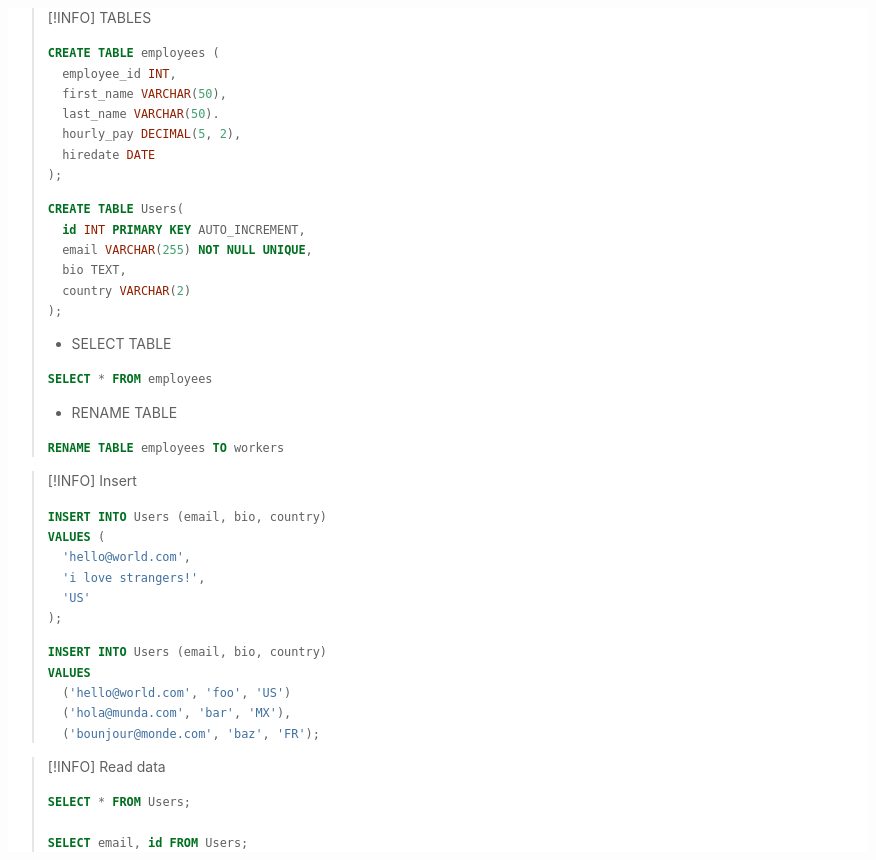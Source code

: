 >


> [!INFO] TABLES
> ```sql
> CREATE TABLE employees (
> 	employee_id INT,
> 	first_name VARCHAR(50),
> 	last_name VARCHAR(50).
> 	hourly_pay DECIMAL(5, 2),
> 	hiredate DATE
> );
> ```
> ```sql
> CREATE TABLE Users(
> 	id INT PRIMARY KEY AUTO_INCREMENT,
> 	email VARCHAR(255) NOT NULL UNIQUE,
> 	bio TEXT,
> 	country VARCHAR(2)
> );
> ```
> 
> - SELECT TABLE
> ```sql
> SELECT * FROM employees
> ```
>  - RENAME TABLE
>```sql
>RENAME TABLE employees TO workers
>```

>[!INFO] Insert
>```sql
>INSERT INTO Users (email, bio, country)
>VALUES (
>	'hello@world.com',
>	'i love strangers!',
>	'US'
>);
>```
>```SQL
>INSERT INTO Users (email, bio, country)
>VALUES
>	('hello@world.com', 'foo', 'US')
>	('hola@munda.com', 'bar', 'MX'),
>	('bounjour@monde.com', 'baz', 'FR');
>```

> [!INFO] Read data
> ```sql
> SELECT * FROM Users;
> 
> SELECT email, id FROM Users;
> ```
>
- - - -
• TASK REQUIREMENTS: Every entry above is to be set down exactly; the pictures are to be left out.

• OUTPUT BELOW:
Source code

: >


> [!INFO] TABLES
> ```sql
> CREATE TABLE employees (
> 	employee_id INT,
> 	first_name VARCHAR(50),
> 	last_name VARCHAR(50).
> 	hourly_pay DECIMAL(5, 2),
> 	hiredate DATE
> );
> ```
> ```sql
> CREATE TABLE Users(
> 	id INT PRIMARY KEY AUTO_INCREMENT,
> 	email VARCHAR(255) NOT NULL UNIQUE,
> 	bio TEXT,
> 	country VARCHAR(2)
> );
> ```
> 
> - SELECT TABLE
> ```sql
> SELECT * FROM employees
> ```
>  - RENAME TABLE
>```sql
>RENAME TABLE employees TO workers
>```

>[!INFO] Insert
>```sql
>INSERT INTO Users (email, bio, country)
>VALUES (
>	'hello@world.com',
>	'i love strangers!',
>	'US'
>);
>```
>```SQL
>INSERT INTO Users (email, bio, country)
>VALUES
>	('hello@world.com', 'foo', 'US')
>	('hola@munda.com', 'bar', 'MX'),
>	('bounjour@monde.com', 'baz', 'FR');
>```

> [!INFO] Read data
> ```sql
> SELECT * FROM Users;
> 
> SELECT email, id FROM Users;
> ```
>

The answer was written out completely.